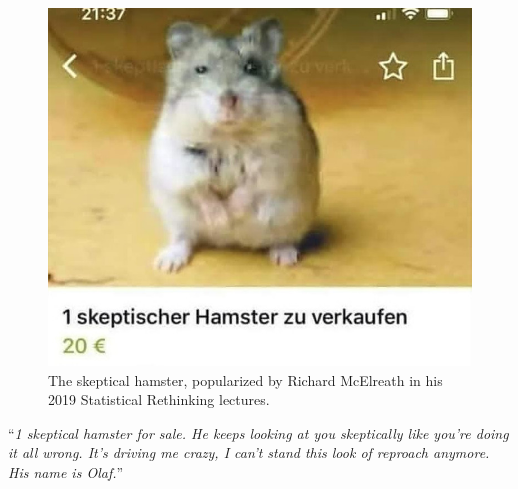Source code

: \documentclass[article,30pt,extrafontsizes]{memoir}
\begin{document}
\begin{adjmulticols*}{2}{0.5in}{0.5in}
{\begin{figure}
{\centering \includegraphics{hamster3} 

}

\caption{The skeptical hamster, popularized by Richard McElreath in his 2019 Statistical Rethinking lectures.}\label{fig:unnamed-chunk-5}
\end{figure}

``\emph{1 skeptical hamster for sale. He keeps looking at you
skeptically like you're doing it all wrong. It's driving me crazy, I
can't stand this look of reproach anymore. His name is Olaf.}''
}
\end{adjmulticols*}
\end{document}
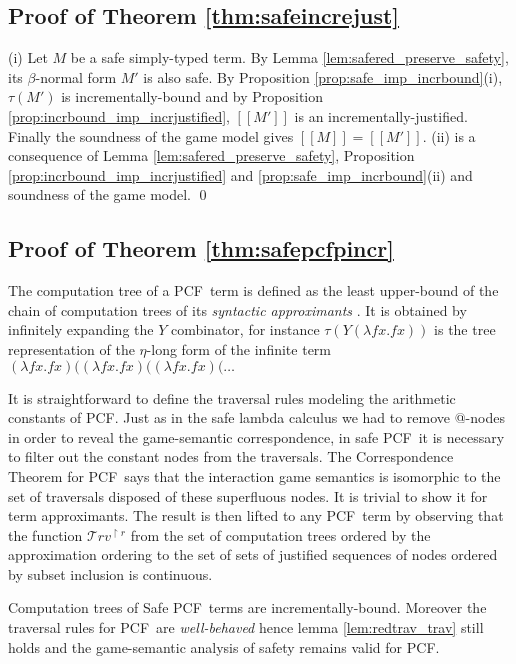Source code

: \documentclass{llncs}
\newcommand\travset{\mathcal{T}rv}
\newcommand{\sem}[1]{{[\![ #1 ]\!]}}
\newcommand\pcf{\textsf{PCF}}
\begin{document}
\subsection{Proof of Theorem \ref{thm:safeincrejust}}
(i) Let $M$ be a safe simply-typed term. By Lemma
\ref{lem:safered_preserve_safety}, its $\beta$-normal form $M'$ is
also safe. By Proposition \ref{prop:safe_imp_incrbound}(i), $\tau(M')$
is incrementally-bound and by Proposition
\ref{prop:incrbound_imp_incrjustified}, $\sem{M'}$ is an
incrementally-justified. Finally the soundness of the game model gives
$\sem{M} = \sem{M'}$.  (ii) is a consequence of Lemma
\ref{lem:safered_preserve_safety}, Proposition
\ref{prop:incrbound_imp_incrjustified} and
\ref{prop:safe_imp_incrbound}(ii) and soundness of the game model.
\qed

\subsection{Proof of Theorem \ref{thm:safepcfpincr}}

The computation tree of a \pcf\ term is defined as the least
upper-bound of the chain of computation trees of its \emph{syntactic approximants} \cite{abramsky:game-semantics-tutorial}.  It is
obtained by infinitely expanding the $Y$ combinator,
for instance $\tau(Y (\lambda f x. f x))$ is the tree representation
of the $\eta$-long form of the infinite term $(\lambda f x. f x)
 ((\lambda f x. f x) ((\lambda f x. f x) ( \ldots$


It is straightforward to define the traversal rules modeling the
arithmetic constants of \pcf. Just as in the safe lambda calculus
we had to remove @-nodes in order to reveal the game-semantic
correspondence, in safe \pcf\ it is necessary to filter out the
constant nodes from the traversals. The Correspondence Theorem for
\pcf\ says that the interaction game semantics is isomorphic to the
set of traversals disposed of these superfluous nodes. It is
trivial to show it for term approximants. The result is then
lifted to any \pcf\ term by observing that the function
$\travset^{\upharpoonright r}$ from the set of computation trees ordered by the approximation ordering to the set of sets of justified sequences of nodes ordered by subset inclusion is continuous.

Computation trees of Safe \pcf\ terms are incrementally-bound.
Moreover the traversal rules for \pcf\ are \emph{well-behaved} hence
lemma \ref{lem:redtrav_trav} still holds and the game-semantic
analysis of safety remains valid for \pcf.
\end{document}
──────────
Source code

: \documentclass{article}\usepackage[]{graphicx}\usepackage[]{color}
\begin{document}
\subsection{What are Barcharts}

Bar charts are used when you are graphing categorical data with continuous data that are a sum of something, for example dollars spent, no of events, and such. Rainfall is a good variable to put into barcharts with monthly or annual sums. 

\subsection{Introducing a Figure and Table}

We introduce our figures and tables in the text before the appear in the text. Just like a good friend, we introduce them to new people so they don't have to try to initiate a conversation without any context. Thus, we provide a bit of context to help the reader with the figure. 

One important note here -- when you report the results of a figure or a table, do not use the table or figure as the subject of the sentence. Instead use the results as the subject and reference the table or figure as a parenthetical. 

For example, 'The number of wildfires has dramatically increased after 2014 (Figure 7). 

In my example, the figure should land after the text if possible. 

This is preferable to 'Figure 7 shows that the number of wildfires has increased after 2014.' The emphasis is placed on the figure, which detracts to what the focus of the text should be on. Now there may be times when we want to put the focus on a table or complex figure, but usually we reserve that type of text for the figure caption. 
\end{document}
──────────
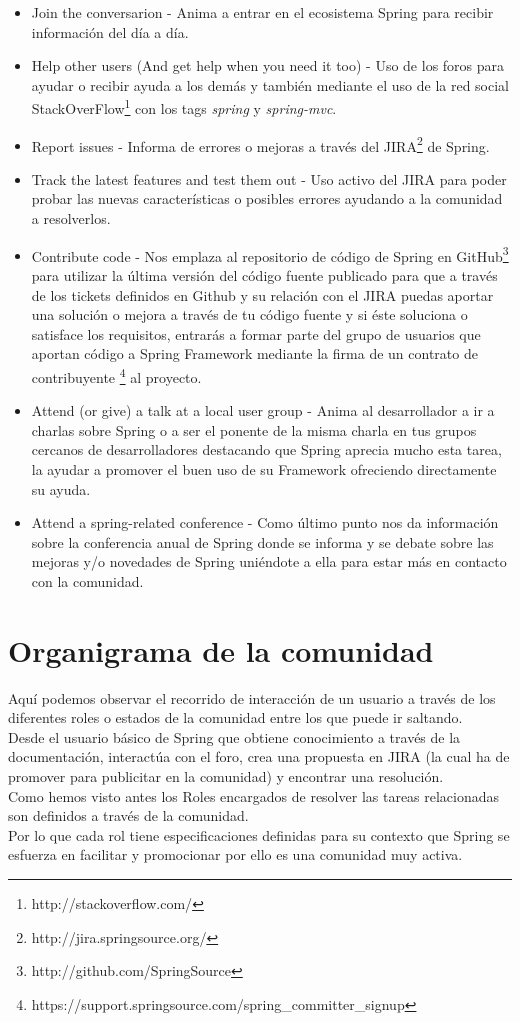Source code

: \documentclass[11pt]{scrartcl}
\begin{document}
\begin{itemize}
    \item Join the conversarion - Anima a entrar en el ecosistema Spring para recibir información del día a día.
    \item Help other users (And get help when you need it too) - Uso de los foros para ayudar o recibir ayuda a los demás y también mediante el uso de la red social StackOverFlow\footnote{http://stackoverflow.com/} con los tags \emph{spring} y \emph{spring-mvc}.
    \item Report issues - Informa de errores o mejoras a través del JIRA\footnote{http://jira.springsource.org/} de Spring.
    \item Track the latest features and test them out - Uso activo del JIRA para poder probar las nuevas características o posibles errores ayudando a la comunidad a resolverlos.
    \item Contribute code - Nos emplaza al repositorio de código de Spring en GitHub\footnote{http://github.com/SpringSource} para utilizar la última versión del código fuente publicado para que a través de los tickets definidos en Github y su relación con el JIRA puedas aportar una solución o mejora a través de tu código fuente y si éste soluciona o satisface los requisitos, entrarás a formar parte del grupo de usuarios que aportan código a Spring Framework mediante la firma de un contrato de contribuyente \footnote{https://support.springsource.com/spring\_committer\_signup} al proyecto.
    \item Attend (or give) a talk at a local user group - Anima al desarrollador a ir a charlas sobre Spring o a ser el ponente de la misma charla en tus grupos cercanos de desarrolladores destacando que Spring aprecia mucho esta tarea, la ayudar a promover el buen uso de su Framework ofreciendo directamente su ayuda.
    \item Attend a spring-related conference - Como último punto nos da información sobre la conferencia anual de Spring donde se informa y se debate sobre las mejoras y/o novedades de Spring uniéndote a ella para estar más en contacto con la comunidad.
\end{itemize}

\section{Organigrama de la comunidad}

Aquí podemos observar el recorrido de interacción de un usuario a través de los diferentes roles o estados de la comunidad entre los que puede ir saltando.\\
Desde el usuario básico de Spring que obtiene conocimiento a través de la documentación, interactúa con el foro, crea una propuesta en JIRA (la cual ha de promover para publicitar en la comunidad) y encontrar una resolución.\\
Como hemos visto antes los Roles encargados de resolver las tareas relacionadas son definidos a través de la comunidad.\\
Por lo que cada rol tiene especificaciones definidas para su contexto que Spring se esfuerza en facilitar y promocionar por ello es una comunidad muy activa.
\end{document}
──────────
In the records above, how many lines contain the string "nodes"? Only that number should be written.

4